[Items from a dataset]

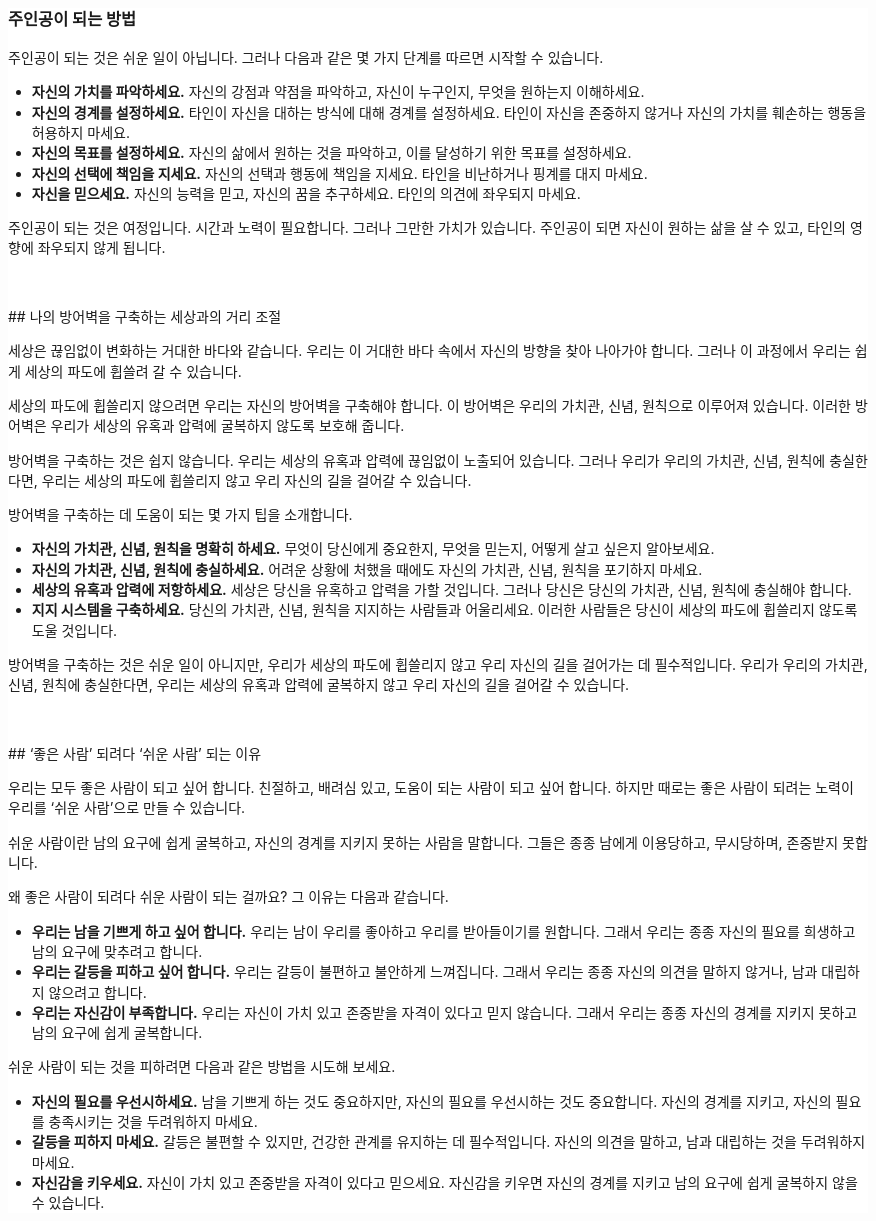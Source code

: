 ### 주인공이 되는 방법

주인공이 되는 것은 쉬운 일이 아닙니다. 그러나 다음과 같은 몇 가지 단계를 따르면 시작할 수 있습니다.

- **자신의 가치를 파악하세요.** 자신의 강점과 약점을 파악하고, 자신이 누구인지, 무엇을 원하는지 이해하세요.
- **자신의 경계를 설정하세요.** 타인이 자신을 대하는 방식에 대해 경계를 설정하세요. 타인이 자신을 존중하지 않거나 자신의 가치를 훼손하는 행동을 허용하지 마세요.
- **자신의 목표를 설정하세요.** 자신의 삶에서 원하는 것을 파악하고, 이를 달성하기 위한 목표를 설정하세요.
- **자신의 선택에 책임을 지세요.** 자신의 선택과 행동에 책임을 지세요. 타인을 비난하거나 핑계를 대지 마세요.
- **자신을 믿으세요.** 자신의 능력을 믿고, 자신의 꿈을 추구하세요. 타인의 의견에 좌우되지 마세요.

주인공이 되는 것은 여정입니다. 시간과 노력이 필요합니다. 그러나 그만한 가치가 있습니다. 주인공이 되면 자신이 원하는 삶을 살 수 있고, 타인의 영향에 좌우되지 않게 됩니다.

<p>&nbsp;</p>
## 나의 방어벽을 구축하는 세상과의 거리 조절

세상은 끊임없이 변화하는 거대한 바다와 같습니다. 우리는 이 거대한 바다 속에서 자신의 방향을 찾아 나아가야 합니다. 그러나 이 과정에서 우리는 쉽게 세상의 파도에 휩쓸려 갈 수 있습니다.

세상의 파도에 휩쓸리지 않으려면 우리는 자신의 방어벽을 구축해야 합니다. 이 방어벽은 우리의 가치관, 신념, 원칙으로 이루어져 있습니다. 이러한 방어벽은 우리가 세상의 유혹과 압력에 굴복하지 않도록 보호해 줍니다.

방어벽을 구축하는 것은 쉽지 않습니다. 우리는 세상의 유혹과 압력에 끊임없이 노출되어 있습니다. 그러나 우리가 우리의 가치관, 신념, 원칙에 충실한다면, 우리는 세상의 파도에 휩쓸리지 않고 우리 자신의 길을 걸어갈 수 있습니다.

방어벽을 구축하는 데 도움이 되는 몇 가지 팁을 소개합니다.

- **자신의 가치관, 신념, 원칙을 명확히 하세요.** 무엇이 당신에게 중요한지, 무엇을 믿는지, 어떻게 살고 싶은지 알아보세요.
- **자신의 가치관, 신념, 원칙에 충실하세요.** 어려운 상황에 처했을 때에도 자신의 가치관, 신념, 원칙을 포기하지 마세요.
- **세상의 유혹과 압력에 저항하세요.** 세상은 당신을 유혹하고 압력을 가할 것입니다. 그러나 당신은 당신의 가치관, 신념, 원칙에 충실해야 합니다.
- **지지 시스템을 구축하세요.** 당신의 가치관, 신념, 원칙을 지지하는 사람들과 어울리세요. 이러한 사람들은 당신이 세상의 파도에 휩쓸리지 않도록 도울 것입니다.

방어벽을 구축하는 것은 쉬운 일이 아니지만, 우리가 세상의 파도에 휩쓸리지 않고 우리 자신의 길을 걸어가는 데 필수적입니다. 우리가 우리의 가치관, 신념, 원칙에 충실한다면, 우리는 세상의 유혹과 압력에 굴복하지 않고 우리 자신의 길을 걸어갈 수 있습니다.

<p>&nbsp;</p>
## ‘좋은 사람’ 되려다 ‘쉬운 사람’ 되는 이유

우리는 모두 좋은 사람이 되고 싶어 합니다. 친절하고, 배려심 있고, 도움이 되는 사람이 되고 싶어 합니다. 하지만 때로는 좋은 사람이 되려는 노력이 우리를 ‘쉬운 사람’으로 만들 수 있습니다.

쉬운 사람이란 남의 요구에 쉽게 굴복하고, 자신의 경계를 지키지 못하는 사람을 말합니다. 그들은 종종 남에게 이용당하고, 무시당하며, 존중받지 못합니다.

왜 좋은 사람이 되려다 쉬운 사람이 되는 걸까요? 그 이유는 다음과 같습니다.

- **우리는 남을 기쁘게 하고 싶어 합니다.** 우리는 남이 우리를 좋아하고 우리를 받아들이기를 원합니다. 그래서 우리는 종종 자신의 필요를 희생하고 남의 요구에 맞추려고 합니다.
- **우리는 갈등을 피하고 싶어 합니다.** 우리는 갈등이 불편하고 불안하게 느껴집니다. 그래서 우리는 종종 자신의 의견을 말하지 않거나, 남과 대립하지 않으려고 합니다.
- **우리는 자신감이 부족합니다.** 우리는 자신이 가치 있고 존중받을 자격이 있다고 믿지 않습니다. 그래서 우리는 종종 자신의 경계를 지키지 못하고 남의 요구에 쉽게 굴복합니다.

쉬운 사람이 되는 것을 피하려면 다음과 같은 방법을 시도해 보세요.

- **자신의 필요를 우선시하세요.** 남을 기쁘게 하는 것도 중요하지만, 자신의 필요를 우선시하는 것도 중요합니다. 자신의 경계를 지키고, 자신의 필요를 충족시키는 것을 두려워하지 마세요.
- **갈등을 피하지 마세요.** 갈등은 불편할 수 있지만, 건강한 관계를 유지하는 데 필수적입니다. 자신의 의견을 말하고, 남과 대립하는 것을 두려워하지 마세요.
- **자신감을 키우세요.** 자신이 가치 있고 존중받을 자격이 있다고 믿으세요. 자신감을 키우면 자신의 경계를 지키고 남의 요구에 쉽게 굴복하지 않을 수 있습니다.
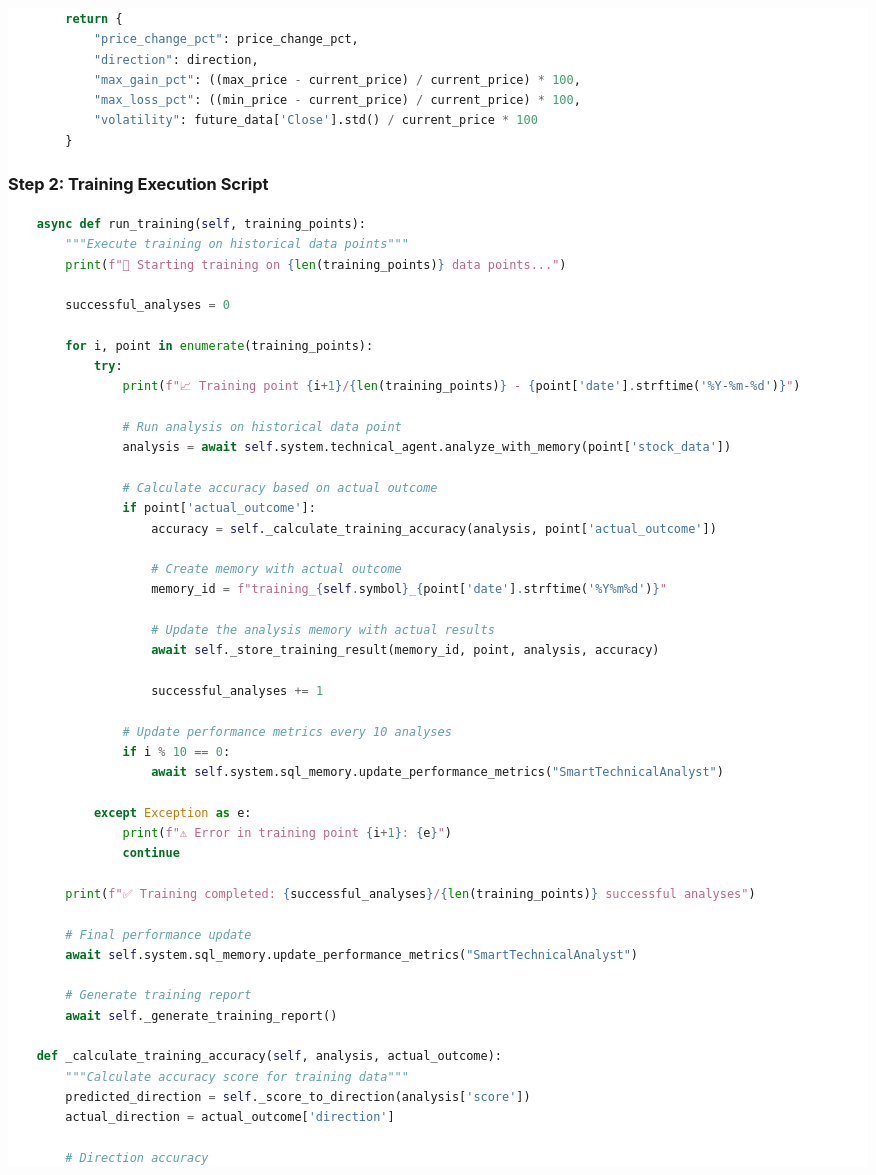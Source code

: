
 ```python
        return {
            "price_change_pct": price_change_pct,
            "direction": direction,
            "max_gain_pct": ((max_price - current_price) / current_price) * 100,
            "max_loss_pct": ((min_price - current_price) / current_price) * 100,
            "volatility": future_data['Close'].std() / current_price * 100
        }
```

### **Step 2: Training Execution Script**

```python
    async def run_training(self, training_points):
        """Execute training on historical data points"""
        print(f"🚀 Starting training on {len(training_points)} data points...")
        
        successful_analyses = 0
        
        for i, point in enumerate(training_points):
            try:
                print(f"📈 Training point {i+1}/{len(training_points)} - {point['date'].strftime('%Y-%m-%d')}")
                
                # Run analysis on historical data point
                analysis = await self.system.technical_agent.analyze_with_memory(point['stock_data'])
                
                # Calculate accuracy based on actual outcome
                if point['actual_outcome']:
                    accuracy = self._calculate_training_accuracy(analysis, point['actual_outcome'])
                    
                    # Create memory with actual outcome
                    memory_id = f"training_{self.symbol}_{point['date'].strftime('%Y%m%d')}"
                    
                    # Update the analysis memory with actual results
                    await self._store_training_result(memory_id, point, analysis, accuracy)
                    
                    successful_analyses += 1
                
                # Update performance metrics every 10 analyses
                if i % 10 == 0:
                    await self.system.sql_memory.update_performance_metrics("SmartTechnicalAnalyst")
                    
            except Exception as e:
                print(f"⚠️ Error in training point {i+1}: {e}")
                continue
        
        print(f"✅ Training completed: {successful_analyses}/{len(training_points)} successful analyses")
        
        # Final performance update
        await self.system.sql_memory.update_performance_metrics("SmartTechnicalAnalyst")
        
        # Generate training report
        await self._generate_training_report()
    
    def _calculate_training_accuracy(self, analysis, actual_outcome):
        """Calculate accuracy score for training data"""
        predicted_direction = self._score_to_direction(analysis['score'])
        actual_direction = actual_outcome['direction']
        
        # Direction accuracy
```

### What the task requires
Say again, exactly, only those lines of the records that run from the start through the line with "우리는 모두 좋은 사람이". Pictures are to be skipped.

### Output
Source code

: ### 주인공이 되는 방법

주인공이 되는 것은 쉬운 일이 아닙니다. 그러나 다음과 같은 몇 가지 단계를 따르면 시작할 수 있습니다.

- **자신의 가치를 파악하세요.** 자신의 강점과 약점을 파악하고, 자신이 누구인지, 무엇을 원하는지 이해하세요.
- **자신의 경계를 설정하세요.** 타인이 자신을 대하는 방식에 대해 경계를 설정하세요. 타인이 자신을 존중하지 않거나 자신의 가치를 훼손하는 행동을 허용하지 마세요.
- **자신의 목표를 설정하세요.** 자신의 삶에서 원하는 것을 파악하고, 이를 달성하기 위한 목표를 설정하세요.
- **자신의 선택에 책임을 지세요.** 자신의 선택과 행동에 책임을 지세요. 타인을 비난하거나 핑계를 대지 마세요.
- **자신을 믿으세요.** 자신의 능력을 믿고, 자신의 꿈을 추구하세요. 타인의 의견에 좌우되지 마세요.

주인공이 되는 것은 여정입니다. 시간과 노력이 필요합니다. 그러나 그만한 가치가 있습니다. 주인공이 되면 자신이 원하는 삶을 살 수 있고, 타인의 영향에 좌우되지 않게 됩니다.

<p>&nbsp;</p>
## 나의 방어벽을 구축하는 세상과의 거리 조절

세상은 끊임없이 변화하는 거대한 바다와 같습니다. 우리는 이 거대한 바다 속에서 자신의 방향을 찾아 나아가야 합니다. 그러나 이 과정에서 우리는 쉽게 세상의 파도에 휩쓸려 갈 수 있습니다.

세상의 파도에 휩쓸리지 않으려면 우리는 자신의 방어벽을 구축해야 합니다. 이 방어벽은 우리의 가치관, 신념, 원칙으로 이루어져 있습니다. 이러한 방어벽은 우리가 세상의 유혹과 압력에 굴복하지 않도록 보호해 줍니다.

방어벽을 구축하는 것은 쉽지 않습니다. 우리는 세상의 유혹과 압력에 끊임없이 노출되어 있습니다. 그러나 우리가 우리의 가치관, 신념, 원칙에 충실한다면, 우리는 세상의 파도에 휩쓸리지 않고 우리 자신의 길을 걸어갈 수 있습니다.

방어벽을 구축하는 데 도움이 되는 몇 가지 팁을 소개합니다.

- **자신의 가치관, 신념, 원칙을 명확히 하세요.** 무엇이 당신에게 중요한지, 무엇을 믿는지, 어떻게 살고 싶은지 알아보세요.
- **자신의 가치관, 신념, 원칙에 충실하세요.** 어려운 상황에 처했을 때에도 자신의 가치관, 신념, 원칙을 포기하지 마세요.
- **세상의 유혹과 압력에 저항하세요.** 세상은 당신을 유혹하고 압력을 가할 것입니다. 그러나 당신은 당신의 가치관, 신념, 원칙에 충실해야 합니다.
- **지지 시스템을 구축하세요.** 당신의 가치관, 신념, 원칙을 지지하는 사람들과 어울리세요. 이러한 사람들은 당신이 세상의 파도에 휩쓸리지 않도록 도울 것입니다.

방어벽을 구축하는 것은 쉬운 일이 아니지만, 우리가 세상의 파도에 휩쓸리지 않고 우리 자신의 길을 걸어가는 데 필수적입니다. 우리가 우리의 가치관, 신념, 원칙에 충실한다면, 우리는 세상의 유혹과 압력에 굴복하지 않고 우리 자신의 길을 걸어갈 수 있습니다.

<p>&nbsp;</p>
## ‘좋은 사람’ 되려다 ‘쉬운 사람’ 되는 이유

우리는 모두 좋은 사람이 되고 싶어 합니다. 친절하고, 배려심 있고, 도움이 되는 사람이 되고 싶어 합니다. 하지만 때로는 좋은 사람이 되려는 노력이 우리를 ‘쉬운 사람’으로 만들 수 있습니다.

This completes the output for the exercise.